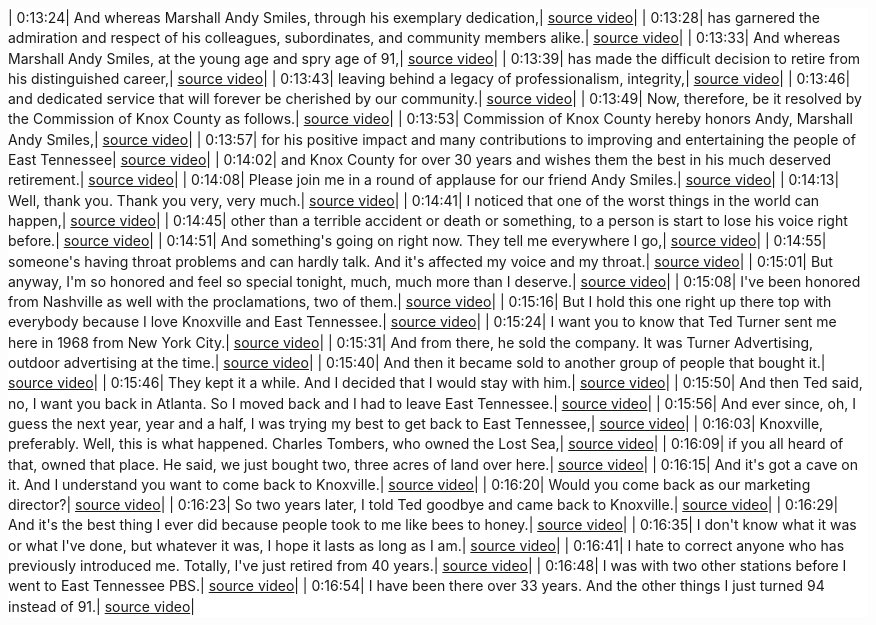 | 0:13:24| And whereas Marshall Andy Smiles, through his exemplary dedication,| [source video](https://archive.org/details/co-com-r-267-231023?start=804)|
| 0:13:28| has garnered the admiration and respect of his colleagues, subordinates, and community members alike.| [source video](https://archive.org/details/co-com-r-267-231023?start=808)|
| 0:13:33| And whereas Marshall Andy Smiles, at the young age and spry age of 91,| [source video](https://archive.org/details/co-com-r-267-231023?start=813)|
| 0:13:39| has made the difficult decision to retire from his distinguished career,| [source video](https://archive.org/details/co-com-r-267-231023?start=819)|
| 0:13:43| leaving behind a legacy of professionalism, integrity,| [source video](https://archive.org/details/co-com-r-267-231023?start=823)|
| 0:13:46| and dedicated service that will forever be cherished by our community.| [source video](https://archive.org/details/co-com-r-267-231023?start=826)|
| 0:13:49| Now, therefore, be it resolved by the Commission of Knox County as follows.| [source video](https://archive.org/details/co-com-r-267-231023?start=829)|
| 0:13:53| Commission of Knox County hereby honors Andy, Marshall Andy Smiles,| [source video](https://archive.org/details/co-com-r-267-231023?start=833)|
| 0:13:57| for his positive impact and many contributions to improving and entertaining the people of East Tennessee| [source video](https://archive.org/details/co-com-r-267-231023?start=837)|
| 0:14:02| and Knox County for over 30 years and wishes them the best in his much deserved retirement.| [source video](https://archive.org/details/co-com-r-267-231023?start=842)|
| 0:14:08| Please join me in a round of applause for our friend Andy Smiles.| [source video](https://archive.org/details/co-com-r-267-231023?start=848)|
| 0:14:13| Well, thank you. Thank you very, very much.| [source video](https://archive.org/details/co-com-r-267-231023?start=853)|
| 0:14:41| I noticed that one of the worst things in the world can happen,| [source video](https://archive.org/details/co-com-r-267-231023?start=881)|
| 0:14:45| other than a terrible accident or death or something, to a person is start to lose his voice right before.| [source video](https://archive.org/details/co-com-r-267-231023?start=885)|
| 0:14:51| And something's going on right now. They tell me everywhere I go,| [source video](https://archive.org/details/co-com-r-267-231023?start=891)|
| 0:14:55| someone's having throat problems and can hardly talk. And it's affected my voice and my throat.| [source video](https://archive.org/details/co-com-r-267-231023?start=895)|
| 0:15:01| But anyway, I'm so honored and feel so special tonight, much, much more than I deserve.| [source video](https://archive.org/details/co-com-r-267-231023?start=901)|
| 0:15:08| I've been honored from Nashville as well with the proclamations, two of them.| [source video](https://archive.org/details/co-com-r-267-231023?start=908)|
| 0:15:16| But I hold this one right up there top with everybody because I love Knoxville and East Tennessee.| [source video](https://archive.org/details/co-com-r-267-231023?start=916)|
| 0:15:24| I want you to know that Ted Turner sent me here in 1968 from New York City.| [source video](https://archive.org/details/co-com-r-267-231023?start=924)|
| 0:15:31| And from there, he sold the company. It was Turner Advertising, outdoor advertising at the time.| [source video](https://archive.org/details/co-com-r-267-231023?start=931)|
| 0:15:40| And then it became sold to another group of people that bought it.| [source video](https://archive.org/details/co-com-r-267-231023?start=940)|
| 0:15:46| They kept it a while. And I decided that I would stay with him.| [source video](https://archive.org/details/co-com-r-267-231023?start=946)|
| 0:15:50| And then Ted said, no, I want you back in Atlanta. So I moved back and I had to leave East Tennessee.| [source video](https://archive.org/details/co-com-r-267-231023?start=950)|
| 0:15:56| And ever since, oh, I guess the next year, year and a half, I was trying my best to get back to East Tennessee,| [source video](https://archive.org/details/co-com-r-267-231023?start=956)|
| 0:16:03| Knoxville, preferably. Well, this is what happened. Charles Tombers, who owned the Lost Sea,| [source video](https://archive.org/details/co-com-r-267-231023?start=963)|
| 0:16:09| if you all heard of that, owned that place. He said, we just bought two, three acres of land over here.| [source video](https://archive.org/details/co-com-r-267-231023?start=969)|
| 0:16:15| And it's got a cave on it. And I understand you want to come back to Knoxville.| [source video](https://archive.org/details/co-com-r-267-231023?start=975)|
| 0:16:20| Would you come back as our marketing director?| [source video](https://archive.org/details/co-com-r-267-231023?start=980)|
| 0:16:23| So two years later, I told Ted goodbye and came back to Knoxville.| [source video](https://archive.org/details/co-com-r-267-231023?start=983)|
| 0:16:29| And it's the best thing I ever did because people took to me like bees to honey.| [source video](https://archive.org/details/co-com-r-267-231023?start=989)|
| 0:16:35| I don't know what it was or what I've done, but whatever it was, I hope it lasts as long as I am.| [source video](https://archive.org/details/co-com-r-267-231023?start=995)|
| 0:16:41| I hate to correct anyone who has previously introduced me. Totally, I've just retired from 40 years.| [source video](https://archive.org/details/co-com-r-267-231023?start=1001)|
| 0:16:48| I was with two other stations before I went to East Tennessee PBS.| [source video](https://archive.org/details/co-com-r-267-231023?start=1008)|
| 0:16:54| I have been there over 33 years. And the other things I just turned 94 instead of 91.| [source video](https://archive.org/details/co-com-r-267-231023?start=1014)|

··········

#### What is being asked:
Of the lines above, copy each one that contains the word "them".

#### Output of the exercise:
| 0:14:02| and Knox County for over 30 years and wishes them the best in his much deserved retirement.| [source video](https://archive.org/details/co-com-r-267-231023?start=842)|
| 0:15:08| I've been honored from Nashville as well with the proclamations, two of them.| [source video](https://archive.org/details/co-com-r-267-231023?start=908)|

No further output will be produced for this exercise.